E’ una costante, questa, che si può toccare con mano ogni volta che si parla con qualche esponente del clero in Siria o Iraq. Lo stesso affermò, sempre al Foglio, il parroco della cattedrale latina di Aleppo, frate Ibrahim Alsabagh, quando sottolineò la grande esperienza di fede sperimentata mentre le bombe cadevano sulla cupola della chiesa ove si celebrava la messa, lo scorso ottobre. “Non è importante l’aiuto economico, ma l’appoggio umano e spirituale, perché le persone si sentono incoraggiate”, osserva Sako. L’immagine più eloquente di questo lo si è avuto entrando alla scuola “L’Annunciazione” delle Suore domenicane di Santa Caterina da Siena, una congregazione di diritto pontificio presente a Ebil. Ricorda mons. Cavina che nell’istituto sono presenti quattrocentotrenta bambini, tutti profughi cristiani. Erano di più, all’inizio. Molte famiglie, però, hanno preferito scappare, cercando futura all’estero. La scuola – gratuita – ha l’obiettivo principale di far dimenticare il dramma vissuto. “I bambini sorridono, sì. Ma nei loro occhi si vede un velo di tristezza”, riconosce il vescovo di Carpi. Le suore dell’istituto a Mosul gestivano una scuola materna, un orfanotrofio e una casa per religiose anziane. Dopo la fuga precipitosa, quindici di esse sono morte, sfinite dagli spostamenti avventurosi e dal dolore per aver abbandonato la terra dove avevano sempre operato.

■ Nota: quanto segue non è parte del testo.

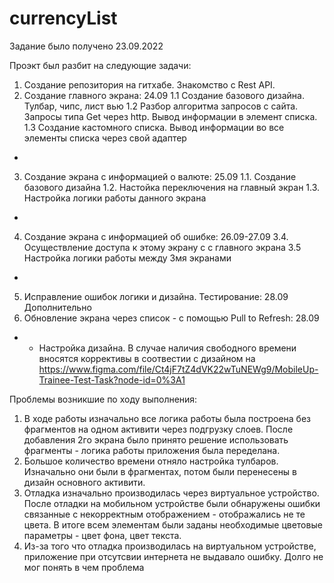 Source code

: # currencyList

Задание было получено 23.09.2022

Проэкт был разбит на следующие задачи: 
1. Создание репозитория на гитхабе. Знакомство с Rest API.
2. Создание главного экрана: 24.09
  1.1 Создание базового дизайна. Тулбар, чипс, лист вью
  1.2 Разбор алгоритма запросов с сайта. Запросы типа Get через http. Вывод информации в элемент списка.
  1.3 Создание кастомного списка. Вывод информации во все элементы списка через свой адаптер 
  *
3. Создание экрана с информацией о валюте: 25.09
  1.1. Создание базового дизайна
  1.2. Настойка переключения на главный экран
  1.3. Настройка логики работы данного экрана
  *
4. Создание экрана с информацией об ошибке: 26.09-27.09
  3.4. Осуществление доступа к этому экрану с с главного экрана
  3.5  Настройка логики работы между 3мя экранами
  *
5. Исправление ошибок логики и дизайна. Тестирование: 28.09
Дополнительно
6. Обновление экрана через список - с помощью Pull to Refresh: 28.09

* - Настройка дизайна. В случае наличия свободного времени вносятся коррективы в соотвестии с дизайном на       https://www.figma.com/file/Ct4jF7tZ4dVK22wTuNEWg9/MobileUp-Trainee-Test-Task?node-id=0%3A1

Проблемы возникшие по ходу выполнения: 
1) В ходе работы изначально все логика работы была построена без фрагментов на одном активити через подгрузку слоев. После добавления 2го экрана  было принято решение использовать фрагменты - логика работы приложения была переделана.
2) Большое количество времени отняло настройка тулбаров. Изначально они были в фрагментах, потом были перенесены в дизайн основного активити.
3) Отладка изначально производилась через виртуальное устройство. После отладки на мобильном устройстве были обнаружены ошибки связанные с некорректным отображением - отображались не те цвета. В итоге всем элементам были заданы необходимые цветовые параметры - цвет фона, цвет текста.
4) Из-за того что отладка производилась на виртуальном устройстве, приложение при отсутсвии интернета не выдавало ошибку. Долго не мог понять в чем проблема
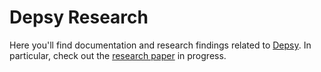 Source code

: # Depsy Research

Here you'll find documentation and research findings related to [Depsy](http://depsy.org). In particular, check out the [research paper](https://github.com/Impactstory/depsy-research/blob/master/introducing_depsy.md) in progress.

I bambini salutano quando vedono entrare degli sconosciuti: “Siamo stati accolti con l’invocazione ‘Dio è amore!’, e ci hanno quindi cantato una canzone in italiano, ‘La stella di Natale’. In un’altra classe hanno pregato l’Angelo di Dio e poi abbiamo partecipato con loro all’adorazione”. Bambini che, dopo aver perso tutto, adorano il Santissimo Sacramento, cosa che pare incredibile alle latitudini occidentali avvezze ormai a confrontarsi con una fede divenuta via via sempre più tiepida : “Il Santissimo era esposto su un tavolo rotondo e tutt’attorno erano disposti i bambini in cerchio, con le mani giunte e inghinocchiati all’orientale. Hanno pregato, cantato e sono rimasti in silenzio. Mi ha impressionato – dice mons. Cavina – la loro compostezza e attenzione. Molti pregavano e cantavano a occhi chiusi”. A Ozal City, periferia di Ankawa, si sono stabilite settecentottantadue famiglie fuggite da Qaraqosh. Sono siro-cattolici. In ogni casa sono accolte tre famiglie: venti persone con un solo bagno e una sola cucina. Una delle prime cose che hanno fatto al termine della loro peregrinazione è stata costruire la loro chiesa. E’ stato messo in piedi anche un asilo. “In stanze di quattordici metri quadrati, stanno diciannove bambini”, dice mons. Cavina, che aggiunge: “Ho chiesto alla responsabile, suor Maria, come riesca a gestire tanti bambini in spazi così ristretti. Mi ha risposto che l’amore e la necessità aguzza il cervello e la creatività”. Qaraqosh aveva cinquantamila abitanti. Oggi è deserta. I pochi cristiani rimasti si sono convertiti all’islam o pagano la jyzia, la tassa riservata agli infedeli, antico retaggio ottomano.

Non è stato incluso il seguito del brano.